Поднялось человек сорок. Спустя минуту за коммунистами встала первая цепь, за ней поднялись вторая и третья. Остались на льду только неподвижные фигурки убитых.
Командир полка тревожился: что делать, если у самой крепости взорван лед?
— Сигналят! — сказал шагавший рядом курсант с грубо вырезанной из волос прядью на лбу: видно, отослал матери в письме, на память.
— Где?
— Смотрите влево. — Курсант вытянул руку, с рукавицы капала вода.
Александр Иванович увидел чередующиеся огоньки: красный, зеленый, белый, красный, зеленый, белый — условленный сигнал о том, что лед у крепости цел. На душе у Иванова стало легче.
Сигналил, вероятно, Лукашка, ушедший со штурмовой группой. Но не прошло и пяти минут, как сбоку налетел человек на лыжах. Крикнул:
— Ребята, где командир полка?
Иванов узнал сына, откликнулся:
— Здесь, мой мальчик!
Лукашка подбежал к отцу, зашептал ему на ухо:
— Беда. Прямо по курсу вашего движения под лед заложены фугасы. Мы напоролись на них. Едва не подорвались. Надо идти стороной.
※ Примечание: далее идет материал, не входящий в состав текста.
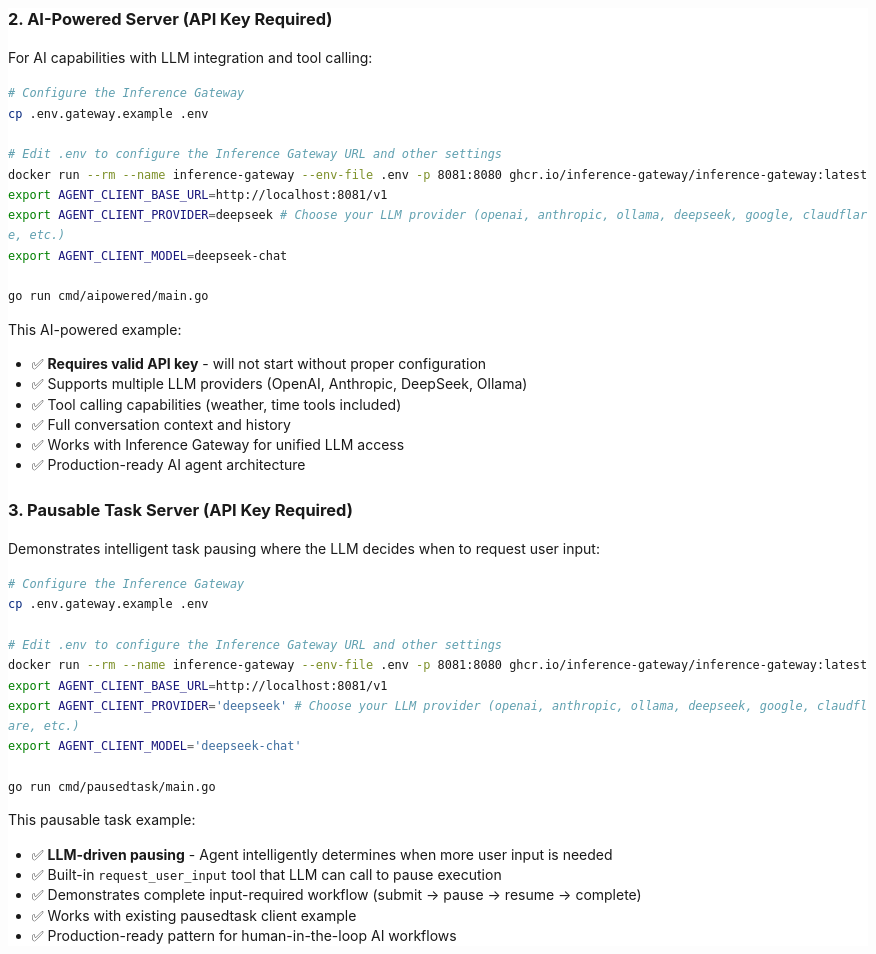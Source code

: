 ### 2. AI-Powered Server (API Key Required)

For AI capabilities with LLM integration and tool calling:

```bash
# Configure the Inference Gateway
cp .env.gateway.example .env

# Edit .env to configure the Inference Gateway URL and other settings
docker run --rm --name inference-gateway --env-file .env -p 8081:8080 ghcr.io/inference-gateway/inference-gateway:latest
export AGENT_CLIENT_BASE_URL=http://localhost:8081/v1
export AGENT_CLIENT_PROVIDER=deepseek # Choose your LLM provider (openai, anthropic, ollama, deepseek, google, claudflare, etc.)
export AGENT_CLIENT_MODEL=deepseek-chat

go run cmd/aipowered/main.go
```

This AI-powered example:

- ✅ **Requires valid API key** - will not start without proper configuration
- ✅ Supports multiple LLM providers (OpenAI, Anthropic, DeepSeek, Ollama)
- ✅ Tool calling capabilities (weather, time tools included)
- ✅ Full conversation context and history
- ✅ Works with Inference Gateway for unified LLM access
- ✅ Production-ready AI agent architecture

### 3. Pausable Task Server (API Key Required)

Demonstrates intelligent task pausing where the LLM decides when to request user input:

```bash
# Configure the Inference Gateway
cp .env.gateway.example .env

# Edit .env to configure the Inference Gateway URL and other settings
docker run --rm --name inference-gateway --env-file .env -p 8081:8080 ghcr.io/inference-gateway/inference-gateway:latest
export AGENT_CLIENT_BASE_URL=http://localhost:8081/v1
export AGENT_CLIENT_PROVIDER='deepseek' # Choose your LLM provider (openai, anthropic, ollama, deepseek, google, claudflare, etc.)
export AGENT_CLIENT_MODEL='deepseek-chat'

go run cmd/pausedtask/main.go
```

This pausable task example:

- ✅ **LLM-driven pausing** - Agent intelligently determines when more user input is needed
- ✅ Built-in `request_user_input` tool that LLM can call to pause execution
- ✅ Demonstrates complete input-required workflow (submit → pause → resume → complete)
- ✅ Works with existing pausedtask client example
- ✅ Production-ready pattern for human-in-the-loop AI workflows
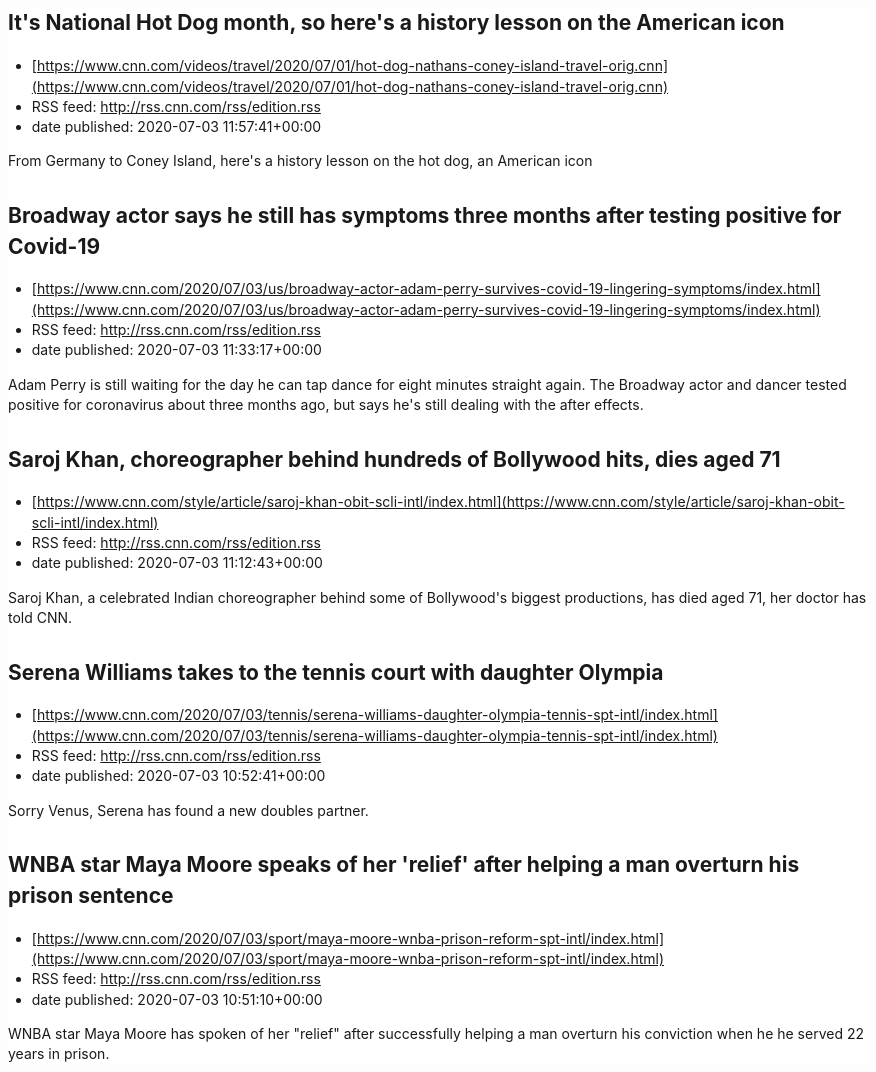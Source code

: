 ## It's National Hot Dog month, so here's a history lesson on the American icon
 - [https://www.cnn.com/videos/travel/2020/07/01/hot-dog-nathans-coney-island-travel-orig.cnn](https://www.cnn.com/videos/travel/2020/07/01/hot-dog-nathans-coney-island-travel-orig.cnn)
 - RSS feed: http://rss.cnn.com/rss/edition.rss
 - date published: 2020-07-03 11:57:41+00:00

From Germany to Coney Island, here's a history lesson on the hot dog, an American icon

## Broadway actor says he still has symptoms three months after testing positive for Covid-19
 - [https://www.cnn.com/2020/07/03/us/broadway-actor-adam-perry-survives-covid-19-lingering-symptoms/index.html](https://www.cnn.com/2020/07/03/us/broadway-actor-adam-perry-survives-covid-19-lingering-symptoms/index.html)
 - RSS feed: http://rss.cnn.com/rss/edition.rss
 - date published: 2020-07-03 11:33:17+00:00

Adam Perry is still waiting for the day he can tap dance for eight minutes straight again. The Broadway actor and dancer tested positive for coronavirus about three months ago, but says he's still dealing with the after effects.

## Saroj Khan, choreographer behind hundreds of Bollywood hits, dies aged 71
 - [https://www.cnn.com/style/article/saroj-khan-obit-scli-intl/index.html](https://www.cnn.com/style/article/saroj-khan-obit-scli-intl/index.html)
 - RSS feed: http://rss.cnn.com/rss/edition.rss
 - date published: 2020-07-03 11:12:43+00:00

Saroj Khan, a celebrated Indian choreographer behind some of Bollywood's biggest productions, has died aged 71, her doctor has told CNN.

## Serena Williams takes to the tennis court with daughter Olympia
 - [https://www.cnn.com/2020/07/03/tennis/serena-williams-daughter-olympia-tennis-spt-intl/index.html](https://www.cnn.com/2020/07/03/tennis/serena-williams-daughter-olympia-tennis-spt-intl/index.html)
 - RSS feed: http://rss.cnn.com/rss/edition.rss
 - date published: 2020-07-03 10:52:41+00:00

Sorry Venus, Serena has found a new doubles partner.

## WNBA star Maya Moore speaks of her 'relief' after helping a man overturn his prison sentence
 - [https://www.cnn.com/2020/07/03/sport/maya-moore-wnba-prison-reform-spt-intl/index.html](https://www.cnn.com/2020/07/03/sport/maya-moore-wnba-prison-reform-spt-intl/index.html)
 - RSS feed: http://rss.cnn.com/rss/edition.rss
 - date published: 2020-07-03 10:51:10+00:00

WNBA star Maya Moore has spoken of her "relief" after successfully helping a man overturn his conviction when he he served 22 years in prison.
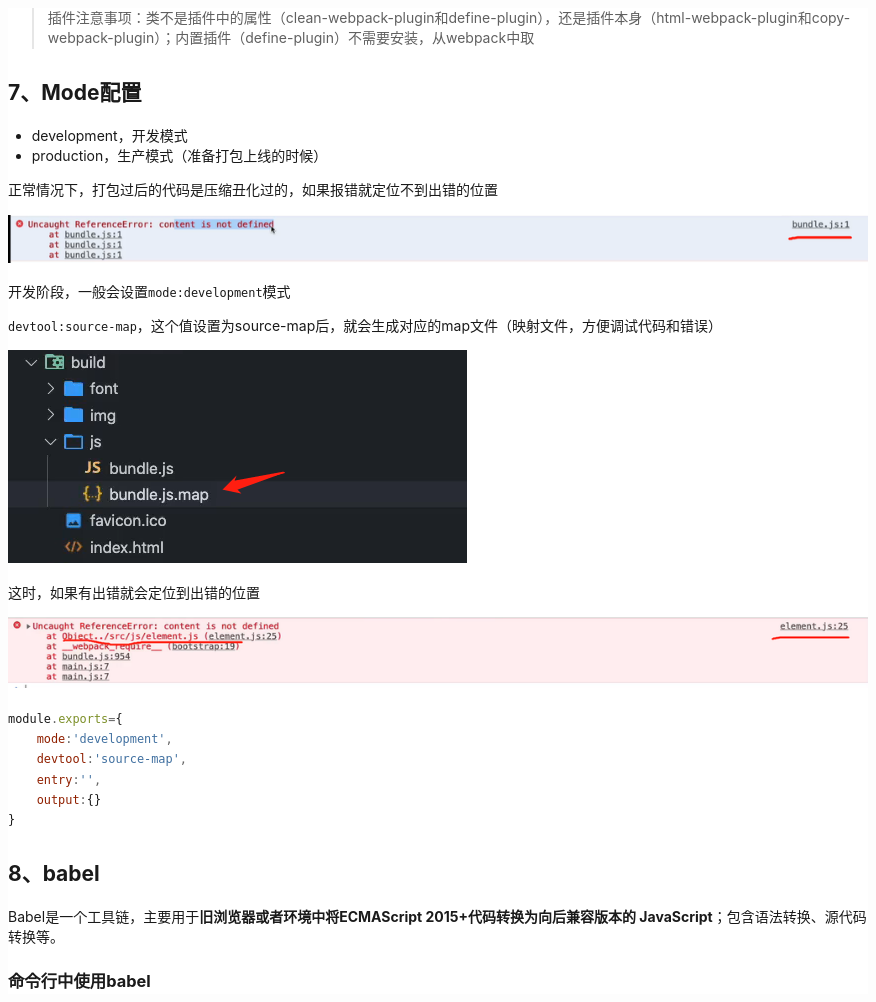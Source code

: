 > 插件注意事项：类不是插件中的属性（clean-webpack-plugin和define-plugin），还是插件本身（html-webpack-plugin和copy-webpack-plugin）；内置插件（define-plugin）不需要安装，从webpack中取

## 7、Mode配置

- development，开发模式
- production，生产模式（准备打包上线的时候）

正常情况下，打包过后的代码是压缩丑化过的，如果报错就定位不到出错的位置

![image-20210527135805594](vue3.assets/image-20210527135805594.png)

开发阶段，一般会设置`mode:development`模式

`devtool:source-map`，这个值设置为source-map后，就会生成对应的map文件（映射文件，方便调试代码和错误）

![image-20210527140347423](vue3.assets/image-20210527140347423.png) 

这时，如果有出错就会定位到出错的位置

![image-20210527140510949](vue3.assets/image-20210527140510949.png)

```js
module.exports={
    mode:'development',
    devtool:'source-map',
    entry:'',
    output:{}
}
```

## 8、babel

Babel是一个工具链，主要用于**旧浏览器或者环境中将ECMAScript 2015+代码转换为向后兼容版本的 JavaScript**；包含语法转换、源代码转换等。

### 命令行中使用babel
Иванов подозвал связных из батальонов, велел немедленно передать комбатам приказ — двигаться левее. Говоря это, он и не подумал, не вспомнил, что люди всегда инстинктивно отклоняются влево, разыскивая дорогу в темноте. Это случалось и с ним: однажды верхом на коне он заблудился в метели, а утром выяснилось, что всю ночь ездил по замкнутому кругу, незаметно для себя натягивая повод влево.
По наступающим открыли огонь корабли. Оставшиеся верными революции форты Красная Горка и Краснофлотский начали обстрел мятежных линкоров.
Справа на тонких стеблях закачались зеленые ракеты. Красноармейцы знали — это бригада Федько просила батареи Красной Горки, отстоявшие отсюда за восемнадцать верст, поддержать ее огнем.
Лед шипел от падающих на него горячих осколков.
Цепи левого соседа не выдержали огня с кораблей, повернули, побежали назад, угрожая опрокинуть и смять полк Иванова.